#### AIM OF THE TASK
From the first line to the last, print the records exactly.

___ DATA SHOWN

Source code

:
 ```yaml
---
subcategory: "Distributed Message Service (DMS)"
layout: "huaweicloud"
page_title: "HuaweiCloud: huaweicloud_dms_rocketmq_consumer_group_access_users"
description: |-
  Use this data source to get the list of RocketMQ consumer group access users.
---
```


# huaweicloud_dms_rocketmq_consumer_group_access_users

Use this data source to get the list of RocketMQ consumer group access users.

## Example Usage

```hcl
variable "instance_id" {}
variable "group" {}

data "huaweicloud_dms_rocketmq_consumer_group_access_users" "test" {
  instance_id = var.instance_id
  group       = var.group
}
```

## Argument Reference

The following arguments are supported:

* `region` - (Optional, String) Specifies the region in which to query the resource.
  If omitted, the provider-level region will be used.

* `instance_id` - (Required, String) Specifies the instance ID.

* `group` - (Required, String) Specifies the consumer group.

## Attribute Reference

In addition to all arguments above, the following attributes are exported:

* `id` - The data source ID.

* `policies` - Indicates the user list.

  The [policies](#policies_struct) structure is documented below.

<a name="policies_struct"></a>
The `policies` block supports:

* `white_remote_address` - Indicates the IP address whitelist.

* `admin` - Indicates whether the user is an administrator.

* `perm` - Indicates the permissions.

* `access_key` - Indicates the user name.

______

#### SOLUTION FOR THIS EXERCISE
Source code

:
 ```yaml
---
subcategory: "Distributed Message Service (DMS)"
layout: "huaweicloud"
page_title: "HuaweiCloud: huaweicloud_dms_rocketmq_consumer_group_access_users"
description: |-
  Use this data source to get the list of RocketMQ consumer group access users.
---
```


# huaweicloud_dms_rocketmq_consumer_group_access_users

Use this data source to get the list of RocketMQ consumer group access users.

## Example Usage

```hcl
variable "instance_id" {}
variable "group" {}

data "huaweicloud_dms_rocketmq_consumer_group_access_users" "test" {
  instance_id = var.instance_id
  group       = var.group
}
```

## Argument Reference

The following arguments are supported:

* `region` - (Optional, String) Specifies the region in which to query the resource.
  If omitted, the provider-level region will be used.

* `instance_id` - (Required, String) Specifies the instance ID.

* `group` - (Required, String) Specifies the consumer group.

## Attribute Reference

In addition to all arguments above, the following attributes are exported:

* `id` - The data source ID.

* `policies` - Indicates the user list.

  The [policies](#policies_struct) structure is documented below.

<a name="policies_struct"></a>
The `policies` block supports:

* `white_remote_address` - Indicates the IP address whitelist.

* `admin` - Indicates whether the user is an administrator.

* `perm` - Indicates the permissions.

* `access_key` - Indicates the user name.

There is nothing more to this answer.